Investors are bracing for Trump 2.0

New York Stock Exchange, November 25, 2024.

Brendan McDermid | Reuters

This report comes from today's CNBC Daily Open, our international markets newsletter. CNBC Daily Open keeps investors updated on everything they need to know, no matter where they are. Like what you see? You can subscribe here.

What you need to know today

Stabilizing the yuan is Beijing's top priority
The offshore yuan has depreciated by more than 3% against the dollar, causing headaches for Beijing as it wants to avoid currency fluctuations even though a weaker yuan would boost exports. China kept its benchmark lending rate unchanged on Monday, signaling that keeping the yuan stable takes precedence over boosting the domestic economy.

Chinese investment in the U.S. slows
The latest data from the American Enterprise Institute shows that Chinese investment in the United States has slowed significantly in recent years. In 2023, inflows into the United States were only $1.66 billion, far lower than the $46.86 billion in 2017. Analysts say the flow is unlikely to pick up during US President-elect Donald Trump's second term due to an "ideological mismatch".

U.S. stocks rise in first week of 2025
U.S. stocks rose on Friday, ending the week in positive territory for the first time since 2025. Asia-Pacific stocks rose on Monday. During the trading day, Hong Kong Hang Seng Index It jumped to its highest level since December 31. Mainland China's CSI 300 index rose about 0.5% as Beijing kept its preferential lending rate unchanged.

TikTok clock restarts
TikTok said in a statement from According to CNBC, Perplexity AI submitted a bid to TikTok parent company ByteDance on Saturday to create a new entity formed by the merger of Perplexity, TikTok US and New Capital Partners.

Oxfam predicts you'll be a billionaire within ten years
The combined wealth of billionaires will soar from $13 trillion to $15 trillion by 2024, Oxfam said on Sunday. This is the second-biggest annual increase in billionaire wealth since Oxfam recorded it. The charity predicts there will be at least five trillionaires within a decade as the wealthy accumulate wealth at an accelerated pace.

TSMC confident of continuing funding under Trump
TSMC TSMC Chief Financial Officer Wendell Huang said in an exclusive interview with CNBC that TSMC will continue to receive the $6.6 billion promised by the Biden administration's Chip and Science Act even after Trump takes office. Trump criticized the Chip Act during the campaign, accusing Taiwan of stealing U.S. chip business

(PRO) Trump dictates market direction
Trump's inauguration will take place later Monday. Investors will want to keep an eye on what executive orders Trump will sign from his first day as president, especially those related to tariffs and corporate policy. These orders can chart long-term trends in a stock, not just short-term trends.

bottom line

this S&P 500 Index The index soared above the shiny 6,000 mark after Trump's election, but has largely erased all gains over the past few weeks and returned to pre-election levels. However, as Trump prepares to enter the White House, investors appear to be preparing to once again participate in the market based on his agenda.

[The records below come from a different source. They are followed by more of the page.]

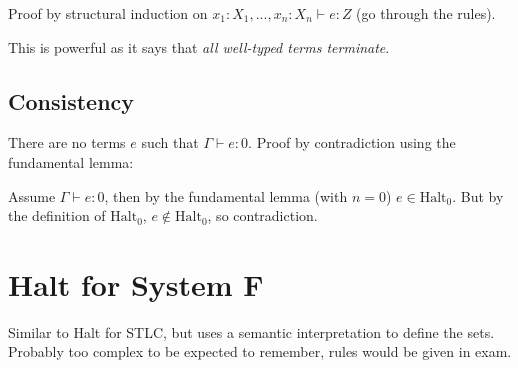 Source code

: \documentclass[11pt]{article}
\begin{document}
{{        Proof by structural induction on \(x_1:X_1,...,x_n:X_n \vdash e : Z\) (go through the rules).

        This is powerful as it says that \textit{all well-typed terms terminate}.

    }
    \subsection*{Consistency}
    {
        There are no terms \(e\) such that \(\Gamma\vdash e : 0\). Proof by contradiction using the fundamental lemma:

        Assume \(\Gamma\vdash e : 0\), then by the fundamental lemma (with \(n=0\)) \(e \in \text{Halt}_0\). But by the
        definition of \(\text{Halt}_0\), \(e\notin\text{Halt}_0\), so contradiction.

    }
}
\section{Halt for System F}
{

    Similar to Halt for STLC, but uses a semantic interpretation to define the sets. Probably too complex to be expected
    to remember, rules would be given in exam.

}
\end{document}
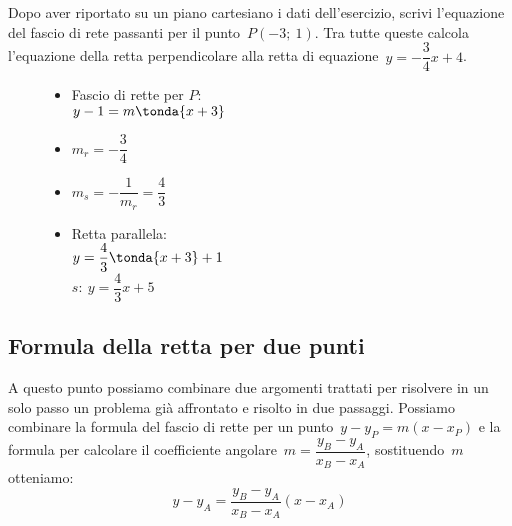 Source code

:  \begin{esempio}
  Dopo aver riportato su un piano cartesiano i dati dell'esercizio,
  scrivi l'equazione del fascio di rete passanti per il punto~\(P(-3;~1)\).
  Tra tutte queste calcola l'equazione della retta perpendicolare alla retta 
  di equazione~\(y=-\dfrac{3}{4}x+4\).

\begin{inaccessibleblock}
 \begin{figure}[h]
\centering \hspace{-5mm}
 \begin{minipage}[]{.40\textwidth}
  \begin{itemize}
  \item Fascio di rette per \(P\): \\
  \(y -1 = m \tonda{x +3}\)
  \item \(m_r = -\dfrac{3}{4}\)
  \item \(m_s = - \dfrac{1}{m_r} = \dfrac{4}{3}\)
  \item Retta parallela: \\
  \(y = \dfrac{4}{3} \tonda{x +3} +1\)\\
  \(s:~y = \dfrac{4}{3} x +5\)
  \end{itemize}
 \end{minipage}
 \begin{minipage}[]{.60\textwidth}
   \centering \fascioperp
 \end{minipage}
\label{fig:fascioperp}
\end{figure}
\end{inaccessibleblock}
 \end{esempio}

\subsection{Formula della retta per due punti}

A questo punto possiamo combinare due argomenti trattati per risolvere in un
solo passo un problema già affrontato e risolto in due passaggi. 
Possiamo combinare la formula del fascio di rette per un 
punto~\(y - y_P = m (x - x_P)\)
e la formula per calcolare il 
coefficiente angolare~\(m = \dfrac{y_B - y_A}{x_B - x_A}\), 
sostituendo~\(m\) otteniamo:
\[y - y_A = \dfrac{y_B - y_A}{x_B - x_A} (x - x_A)\]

Stocks finally ended last week on a positive note, posting their first weekly gain this year. This week, S&P 500 Index up 2.9%, Dow Jones Industrial Average It rose 3.7%, its best weekly performance since the week of the U.S. presidential election in November. this Nasdaq Composite Index Up 2.5%, it was its best week since early December.

Bank stocks drove much of the index's gains, as better-than-expected earnings reports from big banks boosted their share prices. shares Goldman Sachs Up about 12% this week JPMorgan Chase It rose 8% over the same period. Overall, the financial sector gained more than 6% last week, outperforming the S&P.

A Trump presidency could provide more forward momentum for bank stocks. Chris Senyek, chief investment strategist at Wolfe Research, said rising business and consumer confidence, an extension of tax cuts and financial sector deregulation are potential drivers for the sector.

"We continue to view financials as the biggest sector winner under the Trump administration," Senyek wrote in a note on Friday.

That said, in addition to expectations of Trump occupying the Oval Office, December's streak of subdued inflation numbers also boosted the market's animal spirits: All sectors of the market ended the week in the green.

Better-than-expected economic data helped "restore the Blondie narrative in the stock market and may prompt some to take risks again." barclays bank strategist Emmanuel Cau wrote in a note on Friday.

Generally, any change increases risk. Trump 2.0 certainly is, but as the number "two" suggests, the changes we've seen before may alleviate a little bit of that uncertainty.

—CNBC’s Alex Harring, Hakyung Kim and Sarah Min contributed to this report.